Infine, il sandwich, che i concorrenti avrebbero dovuto preparare con gli ingredienti delle prove precedenti (e qualche piccola aggiunta in dispensa).
I promossi, voto: 7

Tra mani ferite (Andrea è stato eliminato per aver macchiato di sangue il suo panino) e l’incitamento furibondo del simpatico Edoardo, tra i nostri preferiti nell’altra puntata e preferito assoluto del pubblico, le sentenze sono state limpide. Sono passati Leonardo, che ha presentato un plateau con frutti di mare degno di un ristorante, Lavinia, la romantica Ivana (la cui storia d’amore con un ex uomo di chiesa ha intenerito oltremodo Barbieri), il numero 10 in pectore Roberto, Letizia, premiata per il suo panino, Giuseppe aka il Bradley Cooper barese, Ollivier, cosmopolita e gentile e Mattia, bolzanino che alla Playstation da bambino ha sempre preferito la cucina.
La squadra di MasterChef è completata da Silvia, Sara, Rachele, Edoardo, Bubu, Francesca, Francesco S, Hue, Laura, Francesco, Luciana, Nicola (che vi presentiamo più avanti).
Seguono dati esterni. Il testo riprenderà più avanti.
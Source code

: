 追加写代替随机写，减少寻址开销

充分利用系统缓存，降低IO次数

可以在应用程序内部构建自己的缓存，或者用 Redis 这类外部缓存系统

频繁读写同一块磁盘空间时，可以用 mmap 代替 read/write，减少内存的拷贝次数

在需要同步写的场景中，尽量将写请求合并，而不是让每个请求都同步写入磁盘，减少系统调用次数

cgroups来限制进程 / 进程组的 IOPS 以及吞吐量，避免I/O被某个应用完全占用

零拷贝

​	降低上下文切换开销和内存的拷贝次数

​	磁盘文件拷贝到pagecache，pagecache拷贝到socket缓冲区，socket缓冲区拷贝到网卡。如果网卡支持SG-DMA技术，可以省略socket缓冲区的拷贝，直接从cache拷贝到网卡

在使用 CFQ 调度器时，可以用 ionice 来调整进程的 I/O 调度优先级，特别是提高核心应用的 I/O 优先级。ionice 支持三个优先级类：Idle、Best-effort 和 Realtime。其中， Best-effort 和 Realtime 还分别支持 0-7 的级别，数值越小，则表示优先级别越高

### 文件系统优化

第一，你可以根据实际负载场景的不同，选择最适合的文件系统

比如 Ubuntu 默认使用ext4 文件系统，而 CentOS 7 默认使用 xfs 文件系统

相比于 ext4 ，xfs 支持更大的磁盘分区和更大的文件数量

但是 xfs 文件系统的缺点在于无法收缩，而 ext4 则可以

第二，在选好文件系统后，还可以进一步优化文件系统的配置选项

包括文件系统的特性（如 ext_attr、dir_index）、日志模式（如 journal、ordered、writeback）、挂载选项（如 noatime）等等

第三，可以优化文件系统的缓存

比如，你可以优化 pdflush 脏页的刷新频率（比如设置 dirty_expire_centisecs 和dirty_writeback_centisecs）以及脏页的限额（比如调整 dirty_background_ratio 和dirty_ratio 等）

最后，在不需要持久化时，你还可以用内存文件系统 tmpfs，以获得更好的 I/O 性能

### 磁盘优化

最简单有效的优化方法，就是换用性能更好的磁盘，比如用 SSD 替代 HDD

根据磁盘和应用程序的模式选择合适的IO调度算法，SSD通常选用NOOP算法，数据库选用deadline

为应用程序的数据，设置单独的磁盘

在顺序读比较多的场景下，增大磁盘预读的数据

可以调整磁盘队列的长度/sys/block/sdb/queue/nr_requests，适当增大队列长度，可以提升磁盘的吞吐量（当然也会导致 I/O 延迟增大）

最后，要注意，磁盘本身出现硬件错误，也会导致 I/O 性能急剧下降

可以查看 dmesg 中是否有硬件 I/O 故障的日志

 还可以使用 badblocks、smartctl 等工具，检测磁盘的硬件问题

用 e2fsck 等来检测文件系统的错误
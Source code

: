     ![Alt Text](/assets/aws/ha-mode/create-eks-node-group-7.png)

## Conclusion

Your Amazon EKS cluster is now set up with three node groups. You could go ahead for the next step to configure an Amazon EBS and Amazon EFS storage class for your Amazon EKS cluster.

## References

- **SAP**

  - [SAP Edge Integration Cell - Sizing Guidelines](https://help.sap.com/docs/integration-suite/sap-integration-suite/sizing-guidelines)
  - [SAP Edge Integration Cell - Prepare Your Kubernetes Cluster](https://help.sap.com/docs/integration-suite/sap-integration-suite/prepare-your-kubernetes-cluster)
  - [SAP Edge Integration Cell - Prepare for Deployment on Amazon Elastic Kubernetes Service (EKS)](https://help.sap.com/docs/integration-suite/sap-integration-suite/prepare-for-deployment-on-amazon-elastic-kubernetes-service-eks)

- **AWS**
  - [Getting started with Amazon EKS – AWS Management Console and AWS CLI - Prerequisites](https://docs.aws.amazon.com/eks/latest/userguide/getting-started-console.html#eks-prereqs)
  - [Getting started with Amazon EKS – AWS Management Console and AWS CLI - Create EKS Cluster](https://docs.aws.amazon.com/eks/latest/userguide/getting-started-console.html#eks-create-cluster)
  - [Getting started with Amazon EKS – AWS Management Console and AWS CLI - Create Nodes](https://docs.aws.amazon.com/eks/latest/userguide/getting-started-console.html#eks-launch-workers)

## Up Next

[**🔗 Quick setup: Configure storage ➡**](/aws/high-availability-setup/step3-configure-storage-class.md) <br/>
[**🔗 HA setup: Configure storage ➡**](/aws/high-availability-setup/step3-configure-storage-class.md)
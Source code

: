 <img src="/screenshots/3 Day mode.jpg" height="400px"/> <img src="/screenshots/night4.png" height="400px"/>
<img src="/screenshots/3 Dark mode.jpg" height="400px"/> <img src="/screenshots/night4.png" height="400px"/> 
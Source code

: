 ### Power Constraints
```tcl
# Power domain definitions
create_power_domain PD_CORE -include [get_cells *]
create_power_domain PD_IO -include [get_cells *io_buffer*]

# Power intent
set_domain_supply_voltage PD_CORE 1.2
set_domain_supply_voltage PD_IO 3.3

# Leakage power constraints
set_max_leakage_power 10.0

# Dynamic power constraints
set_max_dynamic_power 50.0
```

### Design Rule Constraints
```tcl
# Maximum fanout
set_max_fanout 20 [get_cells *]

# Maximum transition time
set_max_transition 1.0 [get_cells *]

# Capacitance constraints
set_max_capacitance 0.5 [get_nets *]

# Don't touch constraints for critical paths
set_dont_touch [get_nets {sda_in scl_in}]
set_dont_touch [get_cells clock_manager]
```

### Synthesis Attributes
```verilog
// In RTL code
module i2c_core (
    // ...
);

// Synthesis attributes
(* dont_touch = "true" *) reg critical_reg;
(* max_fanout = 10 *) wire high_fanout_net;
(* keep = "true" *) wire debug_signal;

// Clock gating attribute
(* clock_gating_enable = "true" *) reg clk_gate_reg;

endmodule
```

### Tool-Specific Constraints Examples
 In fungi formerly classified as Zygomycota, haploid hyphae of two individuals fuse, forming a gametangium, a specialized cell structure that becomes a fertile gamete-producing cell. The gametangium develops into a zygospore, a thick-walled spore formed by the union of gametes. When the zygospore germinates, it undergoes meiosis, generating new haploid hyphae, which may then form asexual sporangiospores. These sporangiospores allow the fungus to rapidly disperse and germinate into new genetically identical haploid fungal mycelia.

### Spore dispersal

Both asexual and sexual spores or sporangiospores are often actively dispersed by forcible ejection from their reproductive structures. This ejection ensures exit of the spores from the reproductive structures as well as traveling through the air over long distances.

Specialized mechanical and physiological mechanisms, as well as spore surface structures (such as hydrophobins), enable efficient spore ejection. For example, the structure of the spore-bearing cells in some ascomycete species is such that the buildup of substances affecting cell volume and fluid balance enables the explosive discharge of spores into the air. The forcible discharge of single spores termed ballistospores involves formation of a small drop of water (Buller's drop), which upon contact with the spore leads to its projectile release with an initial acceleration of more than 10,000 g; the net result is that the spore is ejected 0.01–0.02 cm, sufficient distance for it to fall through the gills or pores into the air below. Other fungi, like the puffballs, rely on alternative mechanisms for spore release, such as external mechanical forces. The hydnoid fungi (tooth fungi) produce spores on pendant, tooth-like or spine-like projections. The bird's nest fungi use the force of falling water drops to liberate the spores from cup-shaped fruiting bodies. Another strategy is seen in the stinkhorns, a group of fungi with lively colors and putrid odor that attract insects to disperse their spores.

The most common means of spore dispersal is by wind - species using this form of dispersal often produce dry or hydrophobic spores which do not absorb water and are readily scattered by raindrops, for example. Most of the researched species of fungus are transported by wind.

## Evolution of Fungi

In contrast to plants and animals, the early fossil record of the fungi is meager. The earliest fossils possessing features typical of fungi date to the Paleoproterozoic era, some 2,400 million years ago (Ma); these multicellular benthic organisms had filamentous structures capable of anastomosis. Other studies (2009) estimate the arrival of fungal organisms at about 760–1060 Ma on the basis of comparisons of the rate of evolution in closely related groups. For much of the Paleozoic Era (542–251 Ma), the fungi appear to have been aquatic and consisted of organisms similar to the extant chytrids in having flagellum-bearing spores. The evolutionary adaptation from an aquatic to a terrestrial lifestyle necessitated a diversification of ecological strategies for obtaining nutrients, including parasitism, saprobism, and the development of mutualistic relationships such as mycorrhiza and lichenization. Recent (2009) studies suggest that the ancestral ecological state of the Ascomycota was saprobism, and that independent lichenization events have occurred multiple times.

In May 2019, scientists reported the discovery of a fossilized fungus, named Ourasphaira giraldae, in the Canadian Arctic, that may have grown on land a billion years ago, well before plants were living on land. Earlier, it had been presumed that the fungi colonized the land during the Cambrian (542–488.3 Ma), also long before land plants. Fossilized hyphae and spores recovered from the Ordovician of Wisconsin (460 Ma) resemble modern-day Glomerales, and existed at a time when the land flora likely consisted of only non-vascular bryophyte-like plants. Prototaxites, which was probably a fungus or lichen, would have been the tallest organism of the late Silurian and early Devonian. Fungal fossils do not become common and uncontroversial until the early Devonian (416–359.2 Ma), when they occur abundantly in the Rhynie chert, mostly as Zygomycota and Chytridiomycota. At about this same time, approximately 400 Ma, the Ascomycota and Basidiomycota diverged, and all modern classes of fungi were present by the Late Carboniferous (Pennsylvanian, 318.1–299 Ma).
Chi di loro sarà il prossimo MasterChef?
I tre chef, voto: 10

Diamo questo voto cumulativo per il loro bellissimo mix musicale, con Oasis e Loretta Goggi (il sincretismo è tutto), canticchiato tra una prova e l’altra e subito immortalato dalle telecamere. E per le loro reazioni davanti alle e ai concorrenti. Saranno anche feroci e pungenti davanti ai casi più difficili, ma quando lasciano trasparire la loro umanità, prendendosi in giro con leggerezza, sono davvero formidabili.
Francesco, voto: 7,5

A proposito di coraggio, Francesco ha costruito con pazienza la sua vita dopo la morte dei suoi genitori, avvenuta quando era un ragazzo, e una malattia che gli ha fatto riconsiderare l’intera esistenza. I suoi gnocchi di seppia conquistano subito 3 sì e lo portano direttamente alla Masterclass. Abbiamo la certezza di aver trovato un personaggio dal cuore grande. Un gigante buono che intenerirà tutti. Ah, è alto quanto Cannavacciuolo.
Luciana, voto: 7

Sciura milanese (ma di origini romagnole) dalla grande classe, arriva a MasterChef sulla spinta dei suoi nipoti. Luciana è vitalità allo stato puro. Guardate con quanta forza respinge la domanda di chef Barbieri sulla sua età (per la cronaca, 75 anni portati benissimo). La sua tagliatella leggera conquista i tre chef con la sua cucina casalinga e verace. E dire che avrebbe preferito non essere presa. Ma sono cose che si dicono, combatterà fino alla fine senza dubbio.
Nicola, voto: 6,5

Il coraggio non gli manca. Nicola, 20 anni, da Bagnacavallo, accompagnato dalla sorella, aveva già partecipato a un’edizione di Junior MasterChef, a soli 12 anni. Fu buttato fuori da Barbieri che stavolta lo grazia. Il cerchio si può finalmente chiudere. E lo studente di Scienze gastronomiche a Parma che fece innamorare Lidia Bastianich, conquista il grembiule bianco con un raviolo ripieno di baccalà mantecato e con nocciole tostate. “Non sono un patacca“, dice felice. Lo seguiremo con attenzione.